**Exercise requirements**: Copy the data exactly as it appears, and do not include any pictures.

**Material supplied**:
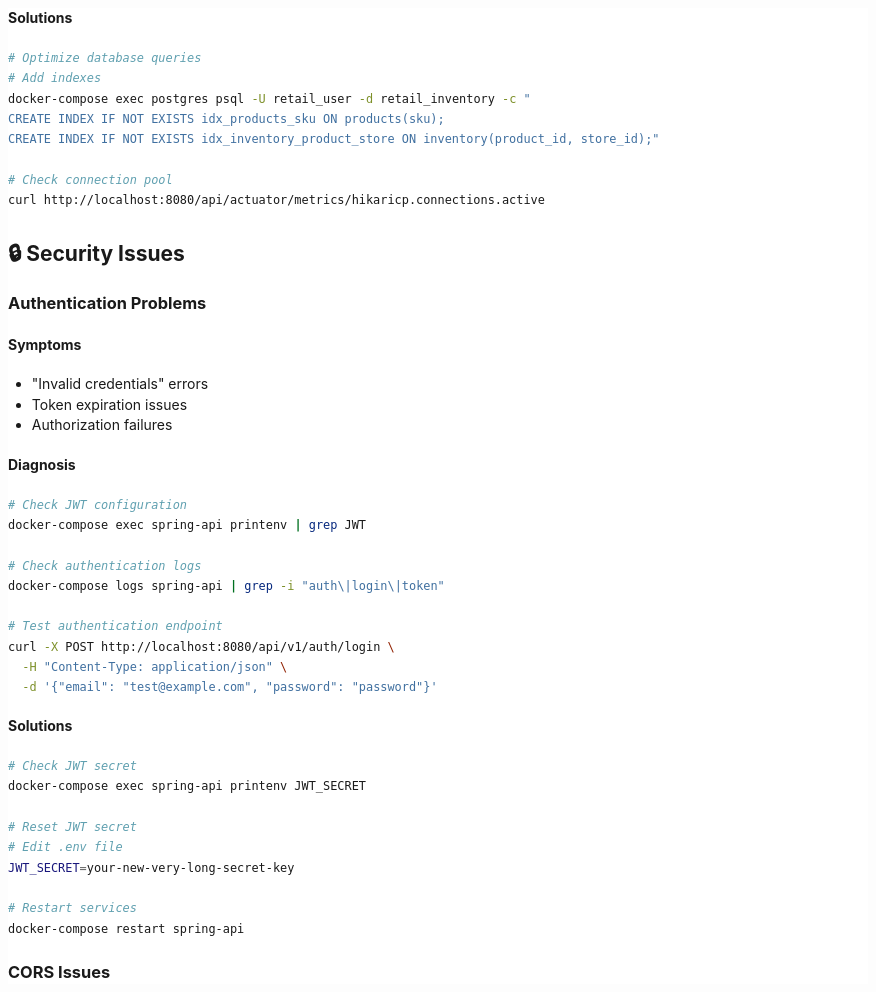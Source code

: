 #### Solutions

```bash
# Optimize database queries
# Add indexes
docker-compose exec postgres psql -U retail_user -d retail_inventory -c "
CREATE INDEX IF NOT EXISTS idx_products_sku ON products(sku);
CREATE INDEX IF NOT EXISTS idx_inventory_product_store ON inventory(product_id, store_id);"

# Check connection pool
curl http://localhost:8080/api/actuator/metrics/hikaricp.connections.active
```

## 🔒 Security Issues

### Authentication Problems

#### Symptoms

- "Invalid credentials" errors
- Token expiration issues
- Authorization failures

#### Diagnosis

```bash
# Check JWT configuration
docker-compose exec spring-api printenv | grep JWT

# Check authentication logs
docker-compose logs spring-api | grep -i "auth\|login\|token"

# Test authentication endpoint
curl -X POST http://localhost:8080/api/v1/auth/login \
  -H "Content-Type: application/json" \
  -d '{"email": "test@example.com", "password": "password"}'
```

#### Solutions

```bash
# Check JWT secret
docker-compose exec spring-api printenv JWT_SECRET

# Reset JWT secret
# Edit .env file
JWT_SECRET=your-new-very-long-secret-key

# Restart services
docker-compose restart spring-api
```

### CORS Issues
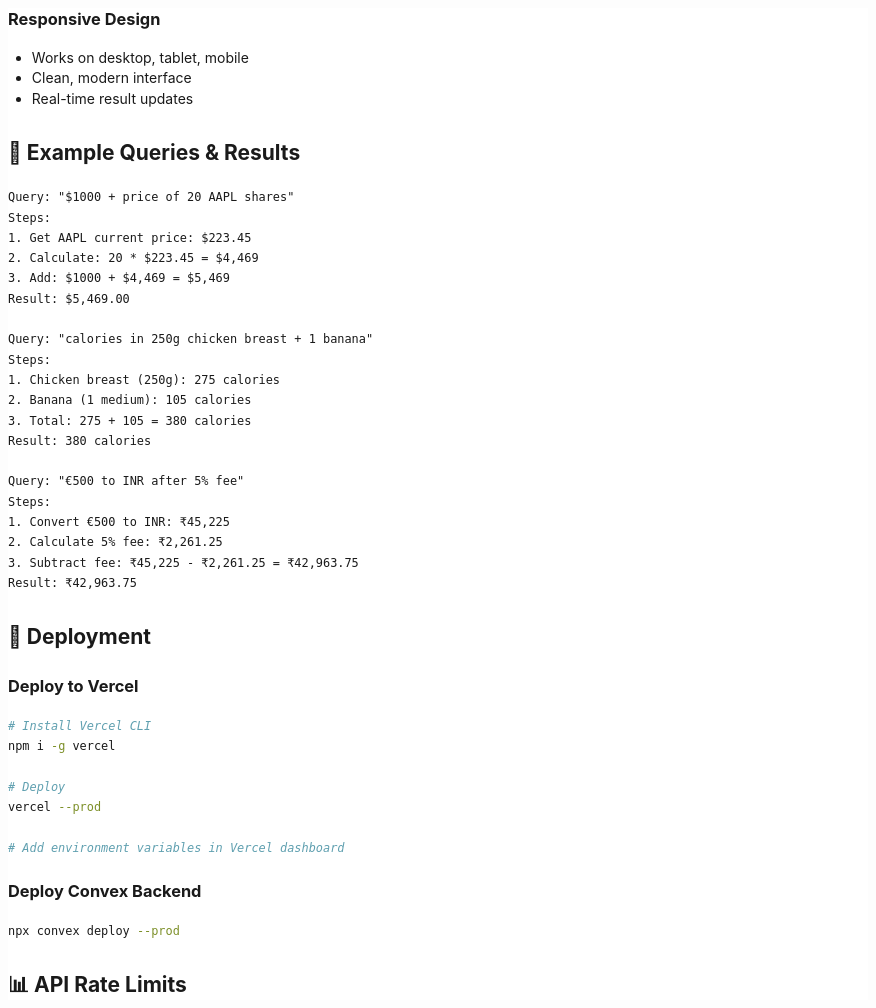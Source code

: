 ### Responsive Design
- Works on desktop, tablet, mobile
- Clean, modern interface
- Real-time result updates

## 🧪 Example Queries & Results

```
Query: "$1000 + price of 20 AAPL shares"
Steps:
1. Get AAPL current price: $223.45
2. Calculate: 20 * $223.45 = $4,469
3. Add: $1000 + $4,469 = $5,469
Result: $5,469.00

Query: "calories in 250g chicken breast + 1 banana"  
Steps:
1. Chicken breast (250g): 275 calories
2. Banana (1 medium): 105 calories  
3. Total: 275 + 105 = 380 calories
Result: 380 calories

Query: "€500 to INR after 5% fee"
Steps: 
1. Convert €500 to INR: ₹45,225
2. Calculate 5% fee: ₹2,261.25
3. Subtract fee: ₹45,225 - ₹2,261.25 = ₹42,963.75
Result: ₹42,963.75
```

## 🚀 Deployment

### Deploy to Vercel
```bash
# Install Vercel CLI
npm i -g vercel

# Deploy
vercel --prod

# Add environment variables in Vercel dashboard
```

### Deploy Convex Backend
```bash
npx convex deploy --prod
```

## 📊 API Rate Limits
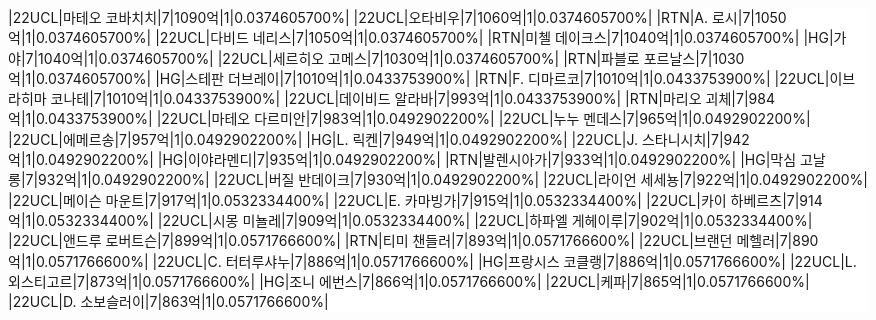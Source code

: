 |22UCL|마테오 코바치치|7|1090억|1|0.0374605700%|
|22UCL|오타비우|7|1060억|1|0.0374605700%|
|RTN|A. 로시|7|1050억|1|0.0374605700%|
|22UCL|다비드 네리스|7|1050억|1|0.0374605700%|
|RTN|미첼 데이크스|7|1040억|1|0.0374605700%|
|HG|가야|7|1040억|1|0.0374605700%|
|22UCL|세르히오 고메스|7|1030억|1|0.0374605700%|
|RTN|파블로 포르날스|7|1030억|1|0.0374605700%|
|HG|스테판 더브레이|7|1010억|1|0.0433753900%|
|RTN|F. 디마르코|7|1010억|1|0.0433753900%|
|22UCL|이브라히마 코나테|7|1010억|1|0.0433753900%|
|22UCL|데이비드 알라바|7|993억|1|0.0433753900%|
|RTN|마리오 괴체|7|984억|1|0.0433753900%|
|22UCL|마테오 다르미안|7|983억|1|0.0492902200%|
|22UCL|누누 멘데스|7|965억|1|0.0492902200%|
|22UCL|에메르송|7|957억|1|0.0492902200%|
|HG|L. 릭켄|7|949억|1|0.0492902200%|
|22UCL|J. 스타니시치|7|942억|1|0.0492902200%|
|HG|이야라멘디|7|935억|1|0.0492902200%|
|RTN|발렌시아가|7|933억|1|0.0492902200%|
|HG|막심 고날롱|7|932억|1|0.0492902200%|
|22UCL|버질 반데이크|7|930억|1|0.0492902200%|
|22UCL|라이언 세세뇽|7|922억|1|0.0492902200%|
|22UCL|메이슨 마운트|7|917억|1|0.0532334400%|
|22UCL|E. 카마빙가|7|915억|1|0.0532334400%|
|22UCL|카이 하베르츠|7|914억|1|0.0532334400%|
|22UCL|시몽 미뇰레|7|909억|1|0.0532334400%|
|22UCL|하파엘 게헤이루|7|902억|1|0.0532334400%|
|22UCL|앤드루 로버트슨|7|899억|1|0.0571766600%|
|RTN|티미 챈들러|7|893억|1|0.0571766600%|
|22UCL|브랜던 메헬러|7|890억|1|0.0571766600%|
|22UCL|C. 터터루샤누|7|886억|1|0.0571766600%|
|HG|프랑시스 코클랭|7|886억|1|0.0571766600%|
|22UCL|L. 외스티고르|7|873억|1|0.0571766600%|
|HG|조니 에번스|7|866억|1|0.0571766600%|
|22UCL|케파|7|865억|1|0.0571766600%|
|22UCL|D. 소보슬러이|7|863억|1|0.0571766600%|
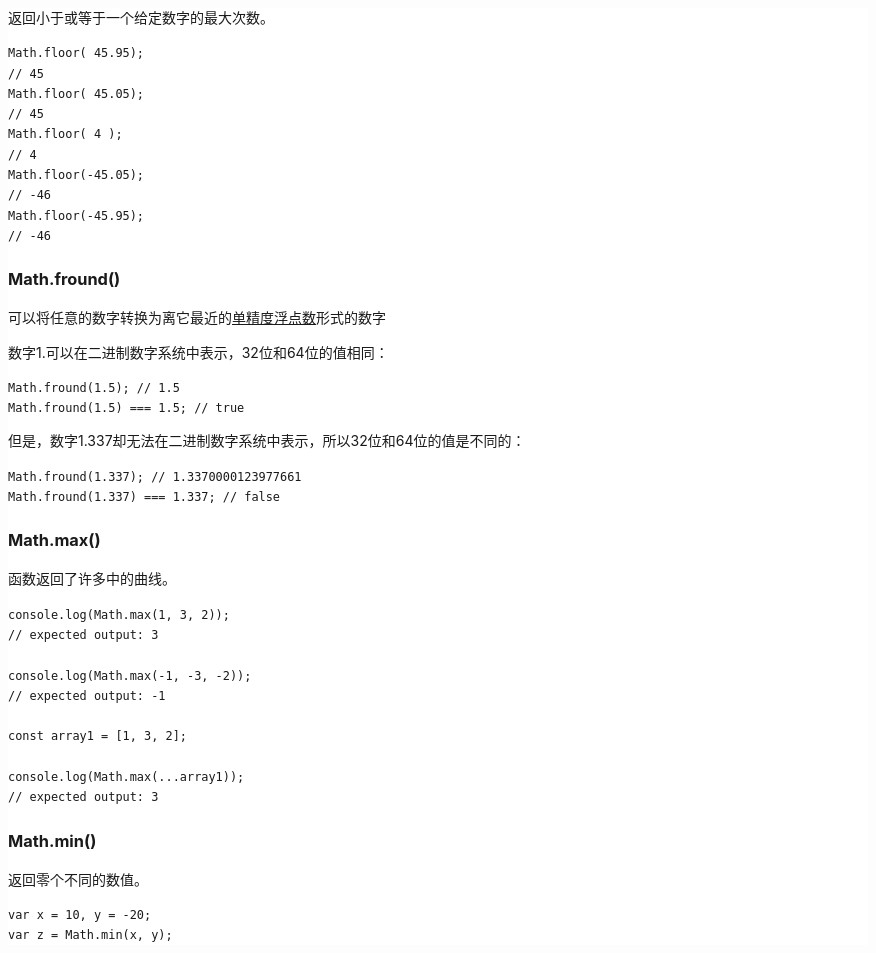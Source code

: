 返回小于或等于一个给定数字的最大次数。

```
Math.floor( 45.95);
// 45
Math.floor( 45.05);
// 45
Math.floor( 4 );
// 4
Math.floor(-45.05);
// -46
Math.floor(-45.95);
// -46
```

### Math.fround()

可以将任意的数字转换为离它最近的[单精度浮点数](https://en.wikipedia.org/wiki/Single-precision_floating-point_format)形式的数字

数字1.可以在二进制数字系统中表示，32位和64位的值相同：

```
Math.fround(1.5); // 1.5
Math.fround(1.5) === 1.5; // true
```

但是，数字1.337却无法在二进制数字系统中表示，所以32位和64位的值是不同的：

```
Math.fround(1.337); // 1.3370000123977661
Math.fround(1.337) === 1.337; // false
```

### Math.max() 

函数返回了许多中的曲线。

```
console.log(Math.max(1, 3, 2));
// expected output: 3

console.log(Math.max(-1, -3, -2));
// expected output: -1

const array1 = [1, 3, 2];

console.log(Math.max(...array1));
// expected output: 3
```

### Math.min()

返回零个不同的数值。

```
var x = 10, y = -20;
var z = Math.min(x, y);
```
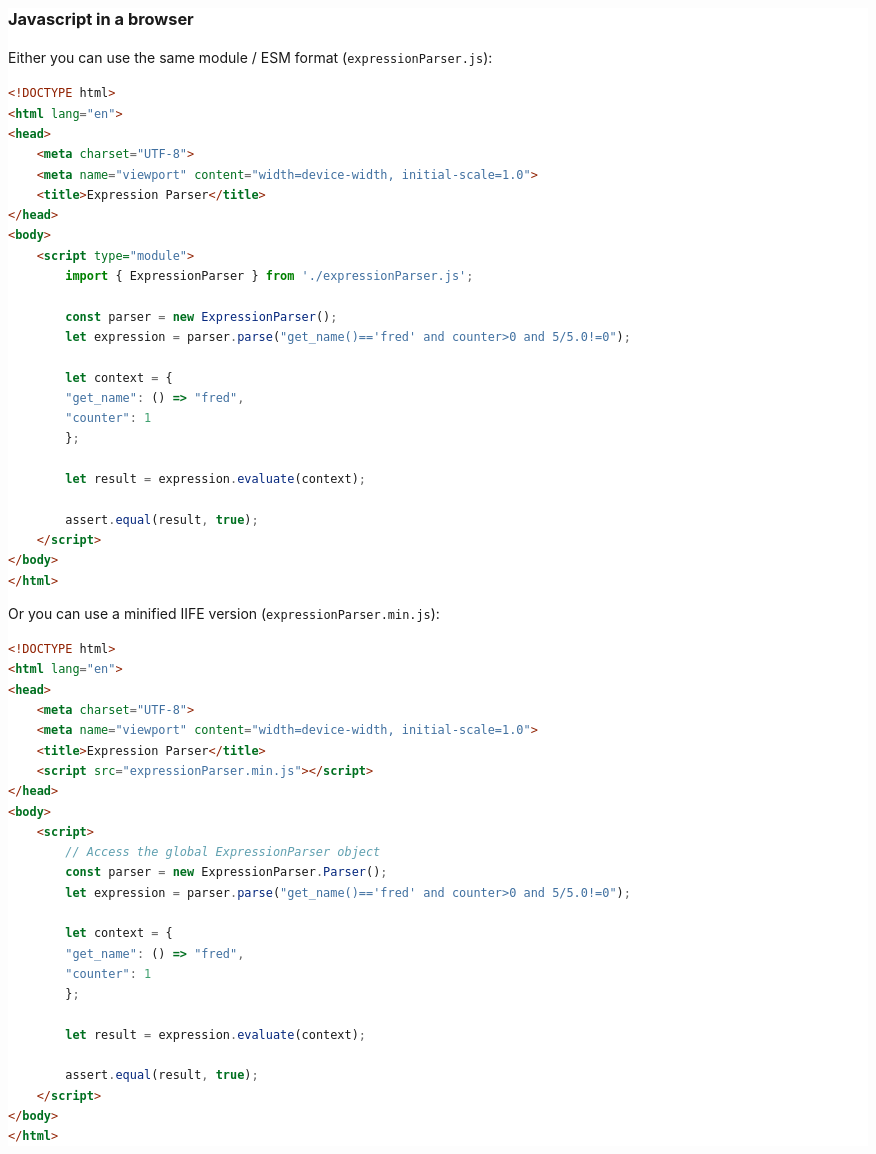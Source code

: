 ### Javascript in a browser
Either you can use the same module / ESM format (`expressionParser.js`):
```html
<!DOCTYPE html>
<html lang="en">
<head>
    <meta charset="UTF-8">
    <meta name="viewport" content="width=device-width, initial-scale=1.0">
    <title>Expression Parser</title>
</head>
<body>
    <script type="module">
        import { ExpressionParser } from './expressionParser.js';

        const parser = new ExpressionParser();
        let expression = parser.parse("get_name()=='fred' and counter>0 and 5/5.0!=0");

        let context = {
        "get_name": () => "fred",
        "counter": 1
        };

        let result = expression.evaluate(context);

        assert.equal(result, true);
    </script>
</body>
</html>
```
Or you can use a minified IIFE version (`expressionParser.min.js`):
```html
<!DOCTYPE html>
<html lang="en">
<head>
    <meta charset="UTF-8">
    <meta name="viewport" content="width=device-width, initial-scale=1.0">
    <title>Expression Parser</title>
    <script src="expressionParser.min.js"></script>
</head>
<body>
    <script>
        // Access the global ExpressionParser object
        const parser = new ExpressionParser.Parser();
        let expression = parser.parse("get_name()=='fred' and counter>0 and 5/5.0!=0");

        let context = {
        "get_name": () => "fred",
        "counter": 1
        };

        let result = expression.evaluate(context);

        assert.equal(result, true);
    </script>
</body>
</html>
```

**The answer**:
Source code

: #### Solutions

```bash
# Optimize database queries
# Add indexes
docker-compose exec postgres psql -U retail_user -d retail_inventory -c "
CREATE INDEX IF NOT EXISTS idx_products_sku ON products(sku);
CREATE INDEX IF NOT EXISTS idx_inventory_product_store ON inventory(product_id, store_id);"

# Check connection pool
curl http://localhost:8080/api/actuator/metrics/hikaricp.connections.active
```

## 🔒 Security Issues

### Authentication Problems

#### Symptoms

- "Invalid credentials" errors
- Token expiration issues
- Authorization failures

#### Diagnosis

```bash
# Check JWT configuration
docker-compose exec spring-api printenv | grep JWT

# Check authentication logs
docker-compose logs spring-api | grep -i "auth\|login\|token"

# Test authentication endpoint
curl -X POST http://localhost:8080/api/v1/auth/login \
  -H "Content-Type: application/json" \
  -d '{"email": "test@example.com", "password": "password"}'
```

#### Solutions

```bash
# Check JWT secret
docker-compose exec spring-api printenv JWT_SECRET

# Reset JWT secret
# Edit .env file
JWT_SECRET=your-new-very-long-secret-key

# Restart services
docker-compose restart spring-api
```

### CORS Issues
Source code

: ### Responsive Design
- Works on desktop, tablet, mobile
- Clean, modern interface
- Real-time result updates

## 🧪 Example Queries & Results

```
Query: "$1000 + price of 20 AAPL shares"
Steps:
1. Get AAPL current price: $223.45
2. Calculate: 20 * $223.45 = $4,469
3. Add: $1000 + $4,469 = $5,469
Result: $5,469.00

Query: "calories in 250g chicken breast + 1 banana"  
Steps:
1. Chicken breast (250g): 275 calories
2. Banana (1 medium): 105 calories  
3. Total: 275 + 105 = 380 calories
Result: 380 calories

Query: "€500 to INR after 5% fee"
Steps: 
1. Convert €500 to INR: ₹45,225
2. Calculate 5% fee: ₹2,261.25
3. Subtract fee: ₹45,225 - ₹2,261.25 = ₹42,963.75
Result: ₹42,963.75
```

## 🚀 Deployment

### Deploy to Vercel
```bash
# Install Vercel CLI
npm i -g vercel

# Deploy
vercel --prod

# Add environment variables in Vercel dashboard
```

### Deploy Convex Backend
```bash
npx convex deploy --prod
```

## 📊 API Rate Limits
Source code

: |22UCL|마테오 코바치치|7|1090억|1|0.0374605700%|
|22UCL|오타비우|7|1060억|1|0.0374605700%|
|RTN|A. 로시|7|1050억|1|0.0374605700%|
|22UCL|다비드 네리스|7|1050억|1|0.0374605700%|
|RTN|미첼 데이크스|7|1040억|1|0.0374605700%|
|HG|가야|7|1040억|1|0.0374605700%|
|22UCL|세르히오 고메스|7|1030억|1|0.0374605700%|
|RTN|파블로 포르날스|7|1030억|1|0.0374605700%|
|HG|스테판 더브레이|7|1010억|1|0.0433753900%|
|RTN|F. 디마르코|7|1010억|1|0.0433753900%|
|22UCL|이브라히마 코나테|7|1010억|1|0.0433753900%|
|22UCL|데이비드 알라바|7|993억|1|0.0433753900%|
|RTN|마리오 괴체|7|984억|1|0.0433753900%|
|22UCL|마테오 다르미안|7|983억|1|0.0492902200%|
|22UCL|누누 멘데스|7|965억|1|0.0492902200%|
|22UCL|에메르송|7|957억|1|0.0492902200%|
|HG|L. 릭켄|7|949억|1|0.0492902200%|
|22UCL|J. 스타니시치|7|942억|1|0.0492902200%|
|HG|이야라멘디|7|935억|1|0.0492902200%|
|RTN|발렌시아가|7|933억|1|0.0492902200%|
|HG|막심 고날롱|7|932억|1|0.0492902200%|
|22UCL|버질 반데이크|7|930억|1|0.0492902200%|
|22UCL|라이언 세세뇽|7|922억|1|0.0492902200%|
|22UCL|메이슨 마운트|7|917억|1|0.0532334400%|
|22UCL|E. 카마빙가|7|915억|1|0.0532334400%|
|22UCL|카이 하베르츠|7|914억|1|0.0532334400%|
|22UCL|시몽 미뇰레|7|909억|1|0.0532334400%|
|22UCL|하파엘 게헤이루|7|902억|1|0.0532334400%|
|22UCL|앤드루 로버트슨|7|899억|1|0.0571766600%|
|RTN|티미 챈들러|7|893억|1|0.0571766600%|
|22UCL|브랜던 메헬러|7|890억|1|0.0571766600%|
|22UCL|C. 터터루샤누|7|886억|1|0.0571766600%|
|HG|프랑시스 코클랭|7|886억|1|0.0571766600%|
|22UCL|L. 외스티고르|7|873억|1|0.0571766600%|
|HG|조니 에번스|7|866억|1|0.0571766600%|
|22UCL|케파|7|865억|1|0.0571766600%|
|22UCL|D. 소보슬러이|7|863억|1|0.0571766600%|
Source code

: 返回小于或等于一个给定数字的最大次数。

```
Math.floor( 45.95);
// 45
Math.floor( 45.05);
// 45
Math.floor( 4 );
// 4
Math.floor(-45.05);
// -46
Math.floor(-45.95);
// -46
```

### Math.fround()

可以将任意的数字转换为离它最近的[单精度浮点数](https://en.wikipedia.org/wiki/Single-precision_floating-point_format)形式的数字

数字1.可以在二进制数字系统中表示，32位和64位的值相同：

```
Math.fround(1.5); // 1.5
Math.fround(1.5) === 1.5; // true
```

但是，数字1.337却无法在二进制数字系统中表示，所以32位和64位的值是不同的：

```
Math.fround(1.337); // 1.3370000123977661
Math.fround(1.337) === 1.337; // false
```

### Math.max() 

函数返回了许多中的曲线。

```
console.log(Math.max(1, 3, 2));
// expected output: 3

console.log(Math.max(-1, -3, -2));
// expected output: -1

const array1 = [1, 3, 2];

console.log(Math.max(...array1));
// expected output: 3
```

### Math.min()

返回零个不同的数值。

```
var x = 10, y = -20;
var z = Math.min(x, y);
```
Source code

: ### Javascript in a browser
Either you can use the same module / ESM format (`expressionParser.js`):
```html
<!DOCTYPE html>
<html lang="en">
<head>
    <meta charset="UTF-8">
    <meta name="viewport" content="width=device-width, initial-scale=1.0">
    <title>Expression Parser</title>
</head>
<body>
    <script type="module">
        import { ExpressionParser } from './expressionParser.js';

        const parser = new ExpressionParser();
        let expression = parser.parse("get_name()=='fred' and counter>0 and 5/5.0!=0");

        let context = {
        "get_name": () => "fred",
        "counter": 1
        };

        let result = expression.evaluate(context);

        assert.equal(result, true);
    </script>
</body>
</html>
```
Or you can use a minified IIFE version (`expressionParser.min.js`):
```html
<!DOCTYPE html>
<html lang="en">
<head>
    <meta charset="UTF-8">
    <meta name="viewport" content="width=device-width, initial-scale=1.0">
    <title>Expression Parser</title>
    <script src="expressionParser.min.js"></script>
</head>
<body>
    <script>
        // Access the global ExpressionParser object
        const parser = new ExpressionParser.Parser();
        let expression = parser.parse("get_name()=='fred' and counter>0 and 5/5.0!=0");

        let context = {
        "get_name": () => "fred",
        "counter": 1
        };

        let result = expression.evaluate(context);

        assert.equal(result, true);
    </script>
</body>
</html>
```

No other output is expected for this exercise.